Dépendances et divergences

Au-delà des projections et des réflexions embryonnaires sur une vision solide de la place du Maroc dans et pour l’Atlantique, la seule réalité atlantique entrevue est incarnée par le géant phosphatien, capable de jouer un rôle moteur dans l’agriculture mondiale d’une part, et d’être une entreprise marocaine précurseur des relations Maroc-Amérique du Sud1, pouvant ouvrir la voie à d’autres acteurs marocains, d’autre part. À cela s’ajoutent certaines initiatives prônant le dialogue entre les deux rives à l’instar du forum « Atlantic Dialogues » porté par l’OCP Policy Center en partenariat avec le German Marshall Fund dont la vocation est de connecter davantage les responsables publics et les acteurs du privé. À cet égard, cette manifestation est considérée par les experts du panel comme une étape primordiale pour la construction atlantique. Le développement accéléré de la relation Maroc-Afrique constitue une autre réalité sur laquelle le Maroc pourrait bâtir dans la perspective d’envisager de s’approcher plus de ses partenaires atlantiques. En effet, l’internationalisation marocaine en Afrique est un vivier d’expériences et représenterait selon les interviewés une porte vers la reconnaissance du Sahara occidental par les pays riverains du Sud, qui serait finalement une clé pour la projection atlantique.

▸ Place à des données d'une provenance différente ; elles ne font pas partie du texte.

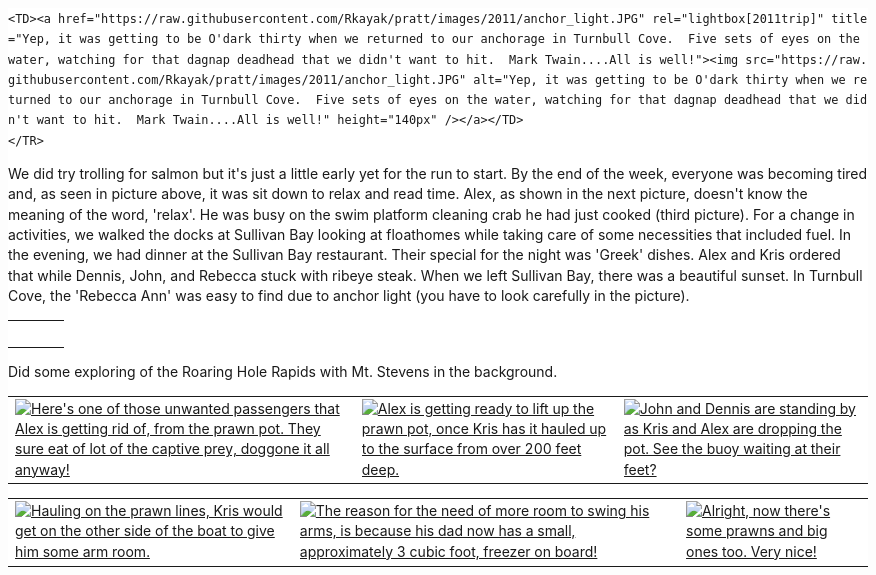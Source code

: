 	<TD><a href="https://raw.githubusercontent.com/Rkayak/pratt/images/2011/anchor_light.JPG" rel="lightbox[2011trip]" title="Yep, it was getting to be O'dark thirty when we returned to our anchorage in Turnbull Cove.  Five sets of eyes on the water, watching for that dagnap deadhead that we didn't want to hit.  Mark Twain....All is well!"><img src="https://raw.githubusercontent.com/Rkayak/pratt/images/2011/anchor_light.JPG" alt="Yep, it was getting to be O'dark thirty when we returned to our anchorage in Turnbull Cove.  Five sets of eyes on the water, watching for that dagnap deadhead that we didn't want to hit.  Mark Twain....All is well!" height="140px" /></a></TD>
	</TR>
</table>

We did try trolling for salmon but it's just a little early yet for the run to start. By the end of the week, everyone was becoming tired and, as seen in picture above, it was sit down to relax and read time.  Alex, as shown in the next picture, doesn't know the meaning of the word, 'relax'.  He was busy on the swim platform cleaning crab he had just cooked (third picture). For a change in activities, we walked the docks at Sullivan Bay looking at floathomes while taking care of some necessities that included fuel. In the evening, we had dinner at the Sullivan Bay restaurant. Their special for the night was 'Greek' dishes. Alex and Kris ordered that while Dennis, John, and Rebecca stuck with ribeye steak. When we left Sullivan Bay, there was a beautiful sunset.  In Turnbull Cove, the 'Rebecca Ann' was easy to find due to anchor light (you have to look carefully in the picture).

<table cellpadding="2px">
	<TR>
	<TD><a href="https://raw.githubusercontent.com/Rkayak/pratt/images/2011/Roaring_Hole_Rapids2.JPG" rel="lightbox[2011trip]" title=""><img src="https://raw.githubusercontent.com/Rkayak/pratt/images/2011/Roaring_Hole_Rapids2.JPG" alt="" height="200px" /></a></TD>
	<TD><a href="https://raw.githubusercontent.com/Rkayak/pratt/images/2011/roaringhole_rapids2.JPG" rel="lightbox[2011trip]" title=""><img src="https://raw.githubusercontent.com/Rkayak/pratt/images/2011/roaringhole_rapids2.JPG" alt="" height="200px" /></a></TD>
	<TD><a href="https://raw.githubusercontent.com/Rkayak/pratt/images/2011/roaringhole_rapids3.JPG" rel="lightbox[2011trip]" title=""><img src="https://raw.githubusercontent.com/Rkayak/pratt/images/2011/roaringhole_rapids3.JPG" alt="" height="200px" /></a></TD>
	<TD><a href="https://raw.githubusercontent.com/Rkayak/pratt/images/2011/Roaring_Hole_Rapids.JPG" rel="lightbox[2011trip]" title=""><img src="https://raw.githubusercontent.com/Rkayak/pratt/images/2011/Roaring_Hole_Rapids.JPG" alt="" height="200px" /></a></TD>
	</TR>
</table>

Did some exploring of the Roaring Hole Rapids with Mt. Stevens in the background.

<table cellpadding="2px">
	<TR>
	<TD><a href="https://raw.githubusercontent.com/Rkayak/pratt/images/2011/Alex_starfish.JPG" rel="lightbox[2011trip]" title="Here's one of those unwanted passengers that Alex is getting rid of, from the prawn pot. They sure eat of lot of the captive prey, doggone it all anyway!"><img src="https://raw.githubusercontent.com/Rkayak/pratt/images/2011/Alex_starfish.JPG" alt="Here's one of those unwanted passengers that Alex is getting rid of, from the prawn pot. They sure eat of lot of the captive prey, doggone it all anyway!" height="180px" /></a></TD>
	<TD><a href="https://raw.githubusercontent.com/Rkayak/pratt/images/2011/Alex_watch.JPG" rel="lightbox[2011trip]" title="Alex is getting ready to lift up the prawn pot, once Kris has it hauled up to the surface from over 200 feet deep."><img src="https://raw.githubusercontent.com/Rkayak/pratt/images/2011/Alex_watch.JPG" alt="Alex is getting ready to lift up the prawn pot, once Kris has it hauled up to the surface from over 200 feet deep." height="180px" /></a></TD>
	<TD><a href="https://raw.githubusercontent.com/Rkayak/pratt/images/2011/John_Dennis_ready.JPG" rel="lightbox[2011trip]" title="John and Dennis are standing by as Kris and Alex are dropping the pot.  See the buoy waiting at their feet?"><img src="https://raw.githubusercontent.com/Rkayak/pratt/images/2011/John_Dennis_ready.JPG" alt="John and Dennis are standing by as Kris and Alex are dropping the pot.  See the buoy waiting at their feet?" height="180px" /></a></TD>
	</TR>
</table>

<table cellpadding="2px">
	<TR>
	<TD><a href="https://raw.githubusercontent.com/Rkayak/pratt/images/2011/Kris_pulling.JPG" rel="lightbox[2011trip]" title="Hauling on the prawn lines, Kris would get on the other side of the boat to give him some arm room"><img src="https://raw.githubusercontent.com/Rkayak/pratt/images/2011/Kris_pulling.JPG" alt="Hauling on the prawn lines, Kris would get on the other side of the boat to give him some arm room." height="150px" /></a></TD>
	<TD><a href="https://raw.githubusercontent.com/Rkayak/pratt/images/2011/Kris_pulling2.JPG" rel="lightbox[2011trip]" title="The reason for the need of more room to swing his arms, is because his dad now has a small, approximately 3 cubic foot, freezer on board!"><img src="https://raw.githubusercontent.com/Rkayak/pratt/images/2011/Kris_pulling2.JPG" alt="The reason for the need of more room to swing his arms, is because his dad now has a small, approximately 3 cubic foot, freezer on board!" height="150px" /></a></TD>
	<TD><a href="https://raw.githubusercontent.com/Rkayak/pratt/images/2011/John_Dennis_Alex_working.JPG" rel="lightbox[2011trip]" title="Alright, now there's some prawns and big ones too. Very nice!"><img src="https://raw.githubusercontent.com/Rkayak/pratt/images/2011/John_Dennis_Alex_working.JPG" alt="Alright, now there's some prawns and big ones too. Very nice!" height="150px" /></a></TD>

Cependant, l’analyse des interviews révèle des divergences importantes quant à leur vision de l’Atlantique, même s’ils approuvent, par exemple, que les volets sécuritaire et maritime restent indéniables. En effet, la dépendance vis-à-vis des marchés traditionnels (Union européenne) et le poids de l’Europe dans le développement et la stratégie marocaine en général demeurent trop prégnants et empêcheraient le Maroc d’emprunter d’autres voies possibles ou d’ajuster sa politique internationale. Le tropisme euro-méditerranéen s’érige spontanément lorsque l’Atlantique est évoqué parmi nombre de répondants. « Arrimage à l’Europe », « ancrage maroco-méditerranéen » et « évidence méditerranéenne » sont les maîtres mots des atlanto-sceptiques, pour lesquels l’Atlantique est trop éloigné. Ce qui est contredit par un expert pour lequel Rio de Janeiro est à douze jours de bateau, et que les entreprises marocaines gagneraient à se développer dans l’Atlantique Sud.

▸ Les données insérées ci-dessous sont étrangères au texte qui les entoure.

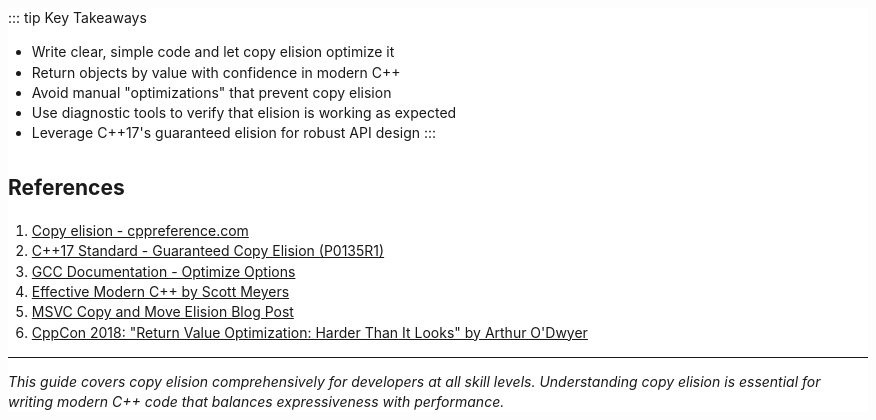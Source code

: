 ::: tip Key Takeaways

- Write clear, simple code and let copy elision optimize it
- Return objects by value with confidence in modern C++
- Avoid manual "optimizations" that prevent copy elision
- Use diagnostic tools to verify that elision is working as expected
- Leverage C++17's guaranteed elision for robust API design :::

## References

1. [Copy elision - cppreference.com](https://en.cppreference.com/w/cpp/language/copy_elision)
2. [C++17 Standard - Guaranteed Copy Elision (P0135R1)](https://www.open-std.org/jtc1/sc22/wg21/docs/papers/2016/p0135r1.html)
3. [GCC Documentation - Optimize Options](https://gcc.gnu.org/onlinedocs/gcc/Optimize-Options.html)
4. [Effective Modern C++ by Scott Meyers](https://www.oreilly.com/library/view/effective-modern-c/9781491908419/)
5. [MSVC Copy and Move Elision Blog Post](https://devblogs.microsoft.com/cppblog/improving-copy-and-move-elision/)
6. [CppCon 2018: "Return Value Optimization: Harder Than It Looks" by Arthur O'Dwyer](https://www.youtube.com/watch?v=hA1WNtNyNbo)

---

_This guide covers copy elision comprehensively for developers at all skill levels. Understanding copy elision is
essential for writing modern C++ code that balances expressiveness with performance._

Il est intéressant d’observer également la divergence entre quasiment tous les répondants sur la question des valeurs et des normes. Autrement dit, à la question « Quelles sont les valeurs et

les normes les plus partagées dans le bassin atlantique et de quelle(s)

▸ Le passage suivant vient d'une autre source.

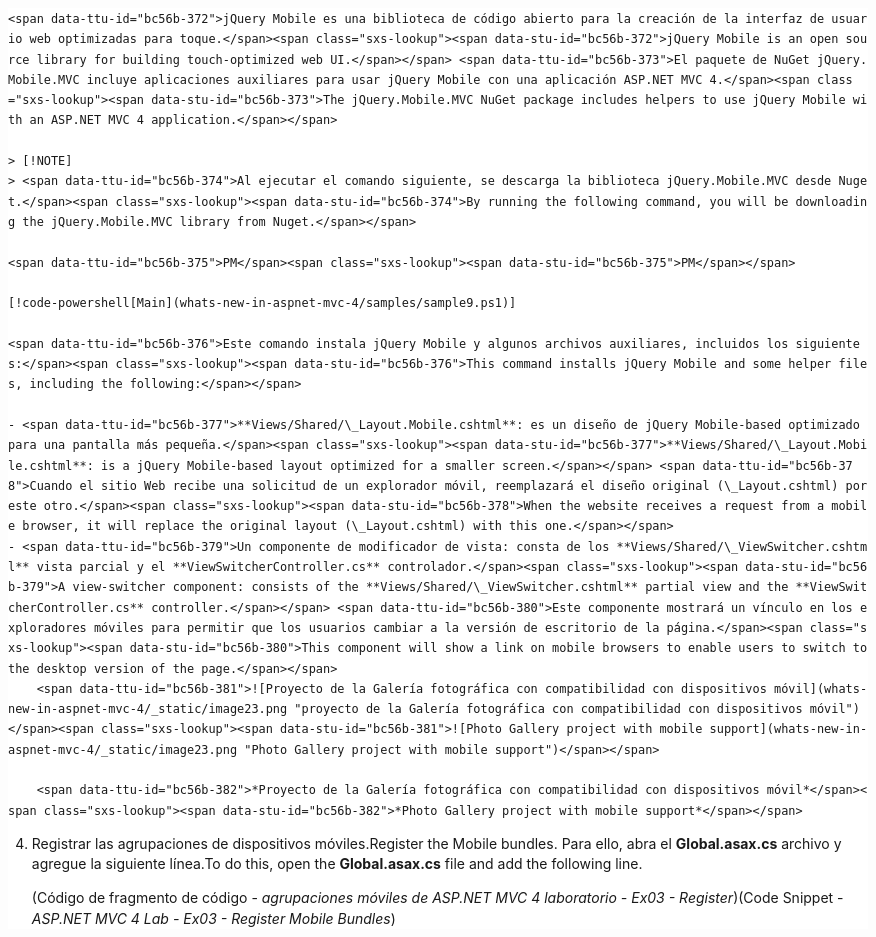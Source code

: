     <span data-ttu-id="bc56b-372">jQuery Mobile es una biblioteca de código abierto para la creación de la interfaz de usuario web optimizadas para toque.</span><span class="sxs-lookup"><span data-stu-id="bc56b-372">jQuery Mobile is an open source library for building touch-optimized web UI.</span></span> <span data-ttu-id="bc56b-373">El paquete de NuGet jQuery.Mobile.MVC incluye aplicaciones auxiliares para usar jQuery Mobile con una aplicación ASP.NET MVC 4.</span><span class="sxs-lookup"><span data-stu-id="bc56b-373">The jQuery.Mobile.MVC NuGet package includes helpers to use jQuery Mobile with an ASP.NET MVC 4 application.</span></span>

    > [!NOTE]
    > <span data-ttu-id="bc56b-374">Al ejecutar el comando siguiente, se descarga la biblioteca jQuery.Mobile.MVC desde Nuget.</span><span class="sxs-lookup"><span data-stu-id="bc56b-374">By running the following command, you will be downloading the jQuery.Mobile.MVC library from Nuget.</span></span>

    <span data-ttu-id="bc56b-375">PM</span><span class="sxs-lookup"><span data-stu-id="bc56b-375">PM</span></span>

    [!code-powershell[Main](whats-new-in-aspnet-mvc-4/samples/sample9.ps1)]

    <span data-ttu-id="bc56b-376">Este comando instala jQuery Mobile y algunos archivos auxiliares, incluidos los siguientes:</span><span class="sxs-lookup"><span data-stu-id="bc56b-376">This command installs jQuery Mobile and some helper files, including the following:</span></span>

    - <span data-ttu-id="bc56b-377">**Views/Shared/\_Layout.Mobile.cshtml**: es un diseño de jQuery Mobile-based optimizado para una pantalla más pequeña.</span><span class="sxs-lookup"><span data-stu-id="bc56b-377">**Views/Shared/\_Layout.Mobile.cshtml**: is a jQuery Mobile-based layout optimized for a smaller screen.</span></span> <span data-ttu-id="bc56b-378">Cuando el sitio Web recibe una solicitud de un explorador móvil, reemplazará el diseño original (\_Layout.cshtml) por este otro.</span><span class="sxs-lookup"><span data-stu-id="bc56b-378">When the website receives a request from a mobile browser, it will replace the original layout (\_Layout.cshtml) with this one.</span></span>
    - <span data-ttu-id="bc56b-379">Un componente de modificador de vista: consta de los **Views/Shared/\_ViewSwitcher.cshtml** vista parcial y el **ViewSwitcherController.cs** controlador.</span><span class="sxs-lookup"><span data-stu-id="bc56b-379">A view-switcher component: consists of the **Views/Shared/\_ViewSwitcher.cshtml** partial view and the **ViewSwitcherController.cs** controller.</span></span> <span data-ttu-id="bc56b-380">Este componente mostrará un vínculo en los exploradores móviles para permitir que los usuarios cambiar a la versión de escritorio de la página.</span><span class="sxs-lookup"><span data-stu-id="bc56b-380">This component will show a link on mobile browsers to enable users to switch to the desktop version of the page.</span></span>  
        <span data-ttu-id="bc56b-381">![Proyecto de la Galería fotográfica con compatibilidad con dispositivos móvil](whats-new-in-aspnet-mvc-4/_static/image23.png "proyecto de la Galería fotográfica con compatibilidad con dispositivos móvil")</span><span class="sxs-lookup"><span data-stu-id="bc56b-381">![Photo Gallery project with mobile support](whats-new-in-aspnet-mvc-4/_static/image23.png "Photo Gallery project with mobile support")</span></span>

        <span data-ttu-id="bc56b-382">*Proyecto de la Galería fotográfica con compatibilidad con dispositivos móvil*</span><span class="sxs-lookup"><span data-stu-id="bc56b-382">*Photo Gallery project with mobile support*</span></span>
4. <span data-ttu-id="bc56b-383">Registrar las agrupaciones de dispositivos móviles.</span><span class="sxs-lookup"><span data-stu-id="bc56b-383">Register the Mobile bundles.</span></span> <span data-ttu-id="bc56b-384">Para ello, abra el **Global.asax.cs** archivo y agregue la siguiente línea.</span><span class="sxs-lookup"><span data-stu-id="bc56b-384">To do this, open the **Global.asax.cs** file and add the following line.</span></span>

    <span data-ttu-id="bc56b-385">(Código de fragmento de código - *agrupaciones móviles de ASP.NET MVC 4 laboratorio - Ex03 - Register*)</span><span class="sxs-lookup"><span data-stu-id="bc56b-385">(Code Snippet - *ASP.NET MVC 4 Lab - Ex03 - Register Mobile Bundles*)</span></span>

région(s) le Maroc est le plus proche? », les avis divergent. Si certains font correspondre une certaine proximité avec les européens (du Sud) du fait de l’histoire, de la langue, des flux migratoires et des liens économiques partagés, d’autres trouvent que le Maroc partage plus de valeurs communes avec l’Asie et l’Amérique latine, comme la flexibilité comportementale (« culture méditerranéenne » et « le rapport à la religion » concordants avec l’Amérique latine) et la facilité de dialogue, le collectivisme et le rapport au pouvoir (Asie). La complexité s’accroît lorsque plusieurs répondants avancent que les valeurs divergent d’autant plus au sein même du territoire marocain. Les influences croisées du fait de la position carrefour du Maroc amènent quelques répondants à dire que le Maroc devrait trouver un chemin pour mieux épouser les valeurs des pays partenaires dans l’Atlantique. Pour ce qui relève de « l’africanité marocaine », seuls les répondants du panel de la sécurité reconnaissent que le Maroc a davantage un ancrage dans le continent. Il est par ailleurs intéressant de constater qu’un seul répondant pense que la valeur dominante partagée dans le bassin était le pragmatisme et la moindre était celle colportée par les concepts démocratiques, excepté pour le bloc Nord.

Enseignements à tirer

À la lumière de cette étude, les Marocains se représentent l’espace atlantique futur comme un espace où la coopération dépassera les conflits, au contraire de l’espace méditerranéen ou proche oriental. Les récents événements au Maghreb viendraient à repositionner la trajectoire marocaine vers d’autres chemins. Dans ce cadre d’idée, le volet sécuritaire constitue un levier certain où le Maroc peut jouer un rôle de stabilisateur dans la région, et où il peut être une terre qui attire les investissements étrangers, synonymes de développement économique. À cet égard, la coopération économique avec l’Europe, au sens bilatéral et multilatéral, devrait être renforcée, ou refondée, mais aucunement délaissée. Le chemin stratégique prôné serait, selon les dires de certains experts interrogés, de renforcer les liens avec les partenaires historiques, mais de manière moins dépendante, et de se pencher sur une diversification équilibrée qui n’entraverait pas les desseins atlantiques. Au demeurant, plusieurs conditions s’imposent en termes de développement économique, logistique, institutionnel et diplomatique.

Nous retenons également que l’événement majeur dans la zone Nord, qui n’est autre que la future signature du Partenariat transatlantique decommerce et d’investissement (TTIP), échappe à la connaissance de plusieurs répondants, ce qui dénote d’une certaine méconnaissance des enjeux atlantiques. Outre les obstacles structurels tels les déficits logistiques, des possibilités d’exportation, du manque d’innovation, d’hétérogénéité de développement mentionnés eu égard à une construction atlantique, les acteurs marocains voient en l’Atlantique un espace lointain et non une « terre » d’opportunité, ce qui fera dire à un fin observateur marocain des questions atlantiques que l’un des principaux freins était le fossé des perceptions entre les acteurs atlantiques.

À ce stade de l’analyse, nous ne pouvons qu’émettre certaines hypothèses sur les perspectives marocaines envers le bassin et ses enjeux. La méconnaissance de cet espace préfigure éventuellement un certain scepticisme, doublée du fait que la question atlantique est une nouvelle question tout récemment débattue dans les cercles académiques ; ce qui, finalement, contraste avec la construction prochaine d’un bassin intégré et homogène. Les enjeux plus locaux de développement du pays prenant sensiblement le pas sur une quelconque projection dans cet espace en mutation

 

1. Signature d’un accord stratégique avec un des plus grands opérateurs logistiques à Paranagua, au Brésil.